= H.O.P.E Beach Volleyball Charity =

Volleyball tournament

The H.O.P.E. Beach Volleyball Charity Tournament is a philanthropic volleyball tournament that aims at earning money and gaining awareness on behalf of various charitable organizations. The first tournament took place in the summer of 1989, in Ottawa Ontario at Britania Beach and moved to Mooney's Bay Beach a few years later and continues at Mooney's Bay Beach today. The tournament is completely nonprofit and is put together by unpaid volunteers. The program normally reaches out to smaller, local charitable organizations. The tournament is held in Canada, on Toronto Island and in Ottawa, Ontario. The acronym H.O.P.E. stands for "Helping Other People Everywhere". The tournaments take place annually during the summer months.

==General history==
Since the first tournament in 1989, HOPE has raised more than $650,000 for local charities. Annually the tournament treats to up to six thousand people. The ages range from 18-to mid-40s. To apply for the tournament you must be at least eighteen years old. Teams must have six to ten players. Everyone is guaranteed to play six games, and must pay a three hundred dollar entrance fee. There are six divisions; Beginner, Recreational, Intermediate, Competitive, Corporate Challenge, and New Individuals. Different rules may apply for different divisions. All divisions are separated my amount of experience. The tournament is the largest in southern Ontario and it caters to 400-500 teams annually. The tournament brings people from all parts of Canada and the United States. The event also gets extensive media coverage which has helped it grow and spread its cause extensively throughout its history. Since it is a non-profit organization the charity receives most of its resources and funds solely through donations.

==Location==

The tournament is located at Mooneys Beach in Ottawa, Ontario, Canada. The tournament brings people from all parts of Canada and the United States.

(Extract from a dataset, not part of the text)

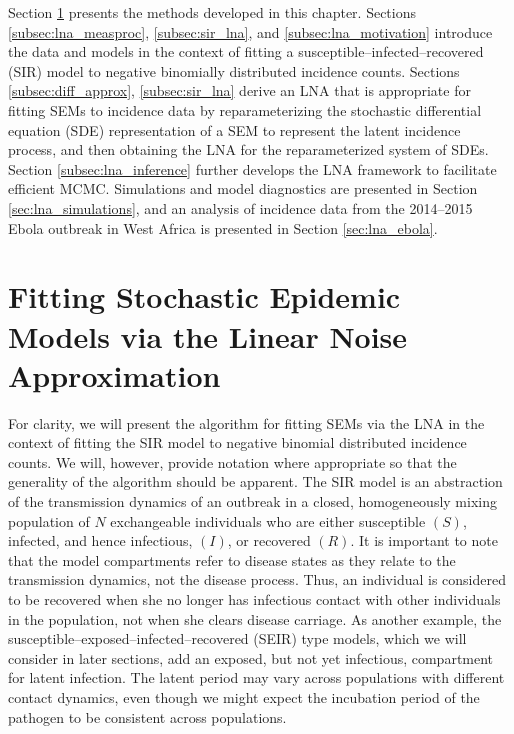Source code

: Section \ref{sec:lna_methods} presents the methods developed in this chapter. Sections \ref{subsec:lna_measproc}, \ref{subsec:sir_lna}, and \ref{subsec:lna_motivation} introduce the data and models in the context of fitting a susceptible--infected--recovered (SIR) model to negative binomially distributed incidence counts. Sections \ref{subsec:diff_approx}, \ref{subsec:sir_lna} derive an LNA that is appropriate for fitting SEMs to incidence data by reparameterizing the stochastic differential equation (SDE) representation of a SEM to represent the latent incidence process, and then obtaining  the LNA for the reparameterized system of SDEs. Section \ref{subsec:lna_inference} further develops the LNA framework to facilitate efficient MCMC. Simulations and model diagnostics are presented in Section \ref{sec:lna_simulations}, and an analysis of incidence data from the 2014--2015 Ebola outbreak in West Africa is presented in Section \ref{sec:lna_ebola}.

\section{Fitting Stochastic Epidemic Models via the Linear Noise Approximation}
\label{sec:lna_methods}

For clarity, we will present the algorithm for fitting SEMs via the LNA in the context of fitting the SIR model to negative binomial distributed incidence counts. We will, however, provide notation where appropriate so that the generality of the algorithm should be apparent. The SIR model is an abstraction of the transmission dynamics of an outbreak in a closed, homogeneously mixing population of $ N $ exchangeable individuals who are either susceptible $ (S) $, infected, and hence infectious, $ (I) $, or recovered $ (R) $. It is important to note that the model compartments refer to disease states as they relate to the transmission dynamics, not the disease process. Thus, an individual is considered to be recovered when she no longer has infectious contact with other individuals in the population, not when she clears disease carriage. As another example, the susceptible--exposed--infected--recovered (SEIR) type models, which we will consider in later sections, add an exposed, but not yet infectious, compartment for latent infection. The latent period may vary across populations with different contact dynamics, even though we might expect the incubation period of the pathogen to be consistent across populations.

HOPE chose volleyball as its charity because it is the number one amateur sport in Canada. Statistics show that over 800,000 Canadians play volleyball regularly. Many classes choose to add volleyball to their curriculum due to the low cost.

==Donations and fundraising==
To enter the tournament all teams must pay around three hundred dollars. Individual players are required a smaller fee. Individuals may also pledge to donate a set amount annually. All funds that are collected go straight towards the two chosen charities and are in no way used for profit. The tournament raises all of its funds through fees and donations. To emphasize donations the organization has created an incentive program that delivers prizes to the highest donating individuals. A large number of charities have received money from the tournament over its history.

==H.O.P.E Volleyball==
In junction to the HOPE tournament, the annual summer fest has become a part of the annual HOPE tradition. The fest provides various activities for the players and their families free of cost. The event has live entertainment, vendors, and food. The event is highly publicized which helps to spread knowledge of the tournament as well.